Jessica O'Driscoll-Breen (Guest Contributor)

Jessica is a philosophy graduate from the University of Cambridge, where her focus was on political philosophy and aesthetics. She is a part-time BPTC student and runs a small tutoring company alongside her studies. Outside of this, she can usually be found at the cinema or a debate.

The only thing more frustrating than slanderers is those foolish enough to listen to them.

Criss Jami

One Brick Court, the leading defamation chambers, is to formally dissolve on 24 June 2019. The set, led by former solicitor general Lord Garnier QC, blames closure on [r]ecent unexpected departures and a retirement…’, which may have been aggravated by the current climate in defamation law.  According to Thomson Reuters, the number of defamation claims has dropped year on year since the introduction of the Defamation Act 2013 (DA 2013), which raised the bar for claimants in England and Wales. In the year ending 30 June 2017, 49 reported defamation claims made it to court, down from 58 the year before that, 63 in the year ending 30 June 2015 and 86 in the year ending 30 June 2014.

Before the introduction of the DA 2013 in January 2014, England was known as a ‘centre for libel tourism because it had some of the lowest thresholds for claimants bringing defamation claims.  For this reason, employers in the UK are reluctant to give bad references, as historically, it has been easy for disgruntled employees to bring a claim against employees for libel. Likewise, there was a ‘chilling effect’ on many forms of publication: the discouragement of the publication of material out of fear of being subject to defamation proceedings. This negatively affected material such as scientific publications and whistleblowing. The charity and writers’ association English PEN had a Libel Reform Campaign rightly criticising English libel laws for being unjust and not in the public interest before the DA 2013. Subsequent changes to the law (in the form of the DA 2013) have led to a drastic decrease in the number of libel claims, and the end of England’s reputation as an easy place in which to sue for defamation. The mechanics of this are discussed below.

Defamation – The law

For a statement to be defamatory, it must (i) identify the claimant (explicitly or otherwise), (ii) have a meaning that may cause people to adopt an adverse attitude towards the claimant, and (iii) be false. The person about whom a defamatory statement has been made may bring a claim in order to seek damages and/or an injunction to cease publication of the defamatory statements, or to publish an apology.

The defamation and libel laws in England and Wales before the DA 2013 were infamous for being strongly in the claimant’s favour, to the extent that they allowed many trivial claims to succeed.

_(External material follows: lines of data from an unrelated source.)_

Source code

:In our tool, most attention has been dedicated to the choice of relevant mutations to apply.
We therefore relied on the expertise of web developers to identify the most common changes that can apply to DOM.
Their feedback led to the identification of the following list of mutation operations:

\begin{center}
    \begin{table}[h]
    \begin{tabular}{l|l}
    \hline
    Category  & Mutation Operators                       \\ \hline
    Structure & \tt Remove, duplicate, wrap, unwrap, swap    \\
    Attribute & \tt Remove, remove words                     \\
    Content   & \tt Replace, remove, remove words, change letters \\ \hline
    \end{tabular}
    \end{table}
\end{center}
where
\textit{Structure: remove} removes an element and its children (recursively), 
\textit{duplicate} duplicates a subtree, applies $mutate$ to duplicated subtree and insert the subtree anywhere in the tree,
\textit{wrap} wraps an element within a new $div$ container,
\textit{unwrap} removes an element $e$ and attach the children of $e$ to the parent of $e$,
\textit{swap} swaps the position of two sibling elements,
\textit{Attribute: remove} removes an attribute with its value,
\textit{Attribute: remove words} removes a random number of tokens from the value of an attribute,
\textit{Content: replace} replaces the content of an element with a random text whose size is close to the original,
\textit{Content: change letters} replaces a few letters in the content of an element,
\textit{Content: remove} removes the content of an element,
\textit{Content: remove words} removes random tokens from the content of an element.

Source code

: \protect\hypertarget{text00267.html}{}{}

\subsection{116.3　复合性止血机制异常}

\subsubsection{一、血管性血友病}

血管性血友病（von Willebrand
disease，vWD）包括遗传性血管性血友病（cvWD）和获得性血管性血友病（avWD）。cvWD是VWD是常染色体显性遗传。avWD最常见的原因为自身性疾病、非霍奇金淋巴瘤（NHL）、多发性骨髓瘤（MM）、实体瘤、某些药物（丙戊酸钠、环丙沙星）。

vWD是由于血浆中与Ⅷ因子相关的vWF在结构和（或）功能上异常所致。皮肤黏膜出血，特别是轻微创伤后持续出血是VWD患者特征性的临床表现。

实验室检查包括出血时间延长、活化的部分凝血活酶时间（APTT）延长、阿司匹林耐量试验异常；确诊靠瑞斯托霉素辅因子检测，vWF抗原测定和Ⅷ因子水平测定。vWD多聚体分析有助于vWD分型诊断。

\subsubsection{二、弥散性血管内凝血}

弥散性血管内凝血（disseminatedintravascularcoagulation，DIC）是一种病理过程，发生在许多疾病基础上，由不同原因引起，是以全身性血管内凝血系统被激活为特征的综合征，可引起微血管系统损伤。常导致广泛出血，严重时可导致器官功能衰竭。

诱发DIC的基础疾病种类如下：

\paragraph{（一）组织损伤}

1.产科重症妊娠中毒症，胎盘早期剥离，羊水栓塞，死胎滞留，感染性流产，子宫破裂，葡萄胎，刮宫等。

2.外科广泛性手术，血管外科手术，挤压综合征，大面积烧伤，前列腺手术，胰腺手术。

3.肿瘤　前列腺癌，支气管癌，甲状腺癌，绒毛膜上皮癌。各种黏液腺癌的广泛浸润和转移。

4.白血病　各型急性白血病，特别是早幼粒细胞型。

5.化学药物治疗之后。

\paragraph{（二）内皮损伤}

In an attempt to balance this, the DA 2013 has now added a ‘serious harm’ requirement for claimants who want to bring a defamation claim.

Common law

Before enactment of the DA 2013, two common law arguments were used by defendants attempting to have a defamation claim struck out: the Thornton threshold test and Jameel abuse.

The Thornton threshold test

The common law threshold for defamatory statements (a low bar to trivial claims) came from Thornton v Telegraph Media Group Ltd [2010], in which a statement was found to be defamatory if it had:

a likelihood or tendency to cause substantial adverse consequences for the claimant.

In his judgment, Tugendhat J said that there was a need for a threshold to ensure that the protection of reputation does not get undermined when, for example, ‘exhibitions of bad manners or discourtesy are placed on the same level as attacks on character, and are treated as actionable wrongs’. 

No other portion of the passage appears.